Sunday, January 22, 2012

Restoration Man

Restoration Man - George Clarke
Channel 4’s George Clarke was up in Cumbria visiting a project on a 19th century church in this week’s episode of ‘Restoration Man’ (Thursday Jan 19).

Phil Evans and his partner had paid £128,000 for a dilapidated church in the picturesque village of Gamblesby in the North Pennines. Built in 1868 St John’s had stood empty for eight years when the young couple took on the challenge of converting it into a family home. 

The church was built in a mixture of architectural styles and loosely based on the Victorian Gothic Revival.  George took time out from the build to visit the Chapel at Exeter College, Oxford designed by the doyen of Victorian Church architects Scott, but he could have just as easily popped into Swindon to see more examples of the great man’s work.

George Gilbert Scott was born on July 13, 1811 at Gawcott, Buckinghamshire, the third son of Rev Thomas Scott and his wife Euphemia Lynch.  Scott moved to London in 1827 and after completing his articles with architect James Edmeston went on to work first for contractors Grissell and Peto before entering the office of Henry Roberts in 1832.

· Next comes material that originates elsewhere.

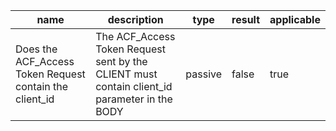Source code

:| name | description | type | result | applicable |
|-----------|-------------|------|--------|------------|
|Does the ACF_Access Token Request contain the client_id|The ACF_Access Token Request sent by the CLIENT must contain client_id parameter in the BODY|passive|false|true|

Anxious to go it alone, Scott decided to establish his own practice and entered into partnership with William Bonython Moffatt in 1838.  Together they won competitions to design Reading gaol and the Infant Orphan Asylum, Wanstead.

Scott went on to design some of the most iconic buildings of the Victorian era, including the Foreign & Commonwealth Office Building in Westminster, the St Pancras Station and Hotel and the Albert Memorial in Kensington for which he received a knighthood from Queen Victoria. And during the 1840s and 50s he designed not just one, but two of Swindon’s historic buildings.

In 1840 Brunel and Gooch established a repair and maintenance railway workshop at Swindon where passengers could take refreshments while a change of engines took place.  The town of New Swindon grew faster than anyone could have anticipated.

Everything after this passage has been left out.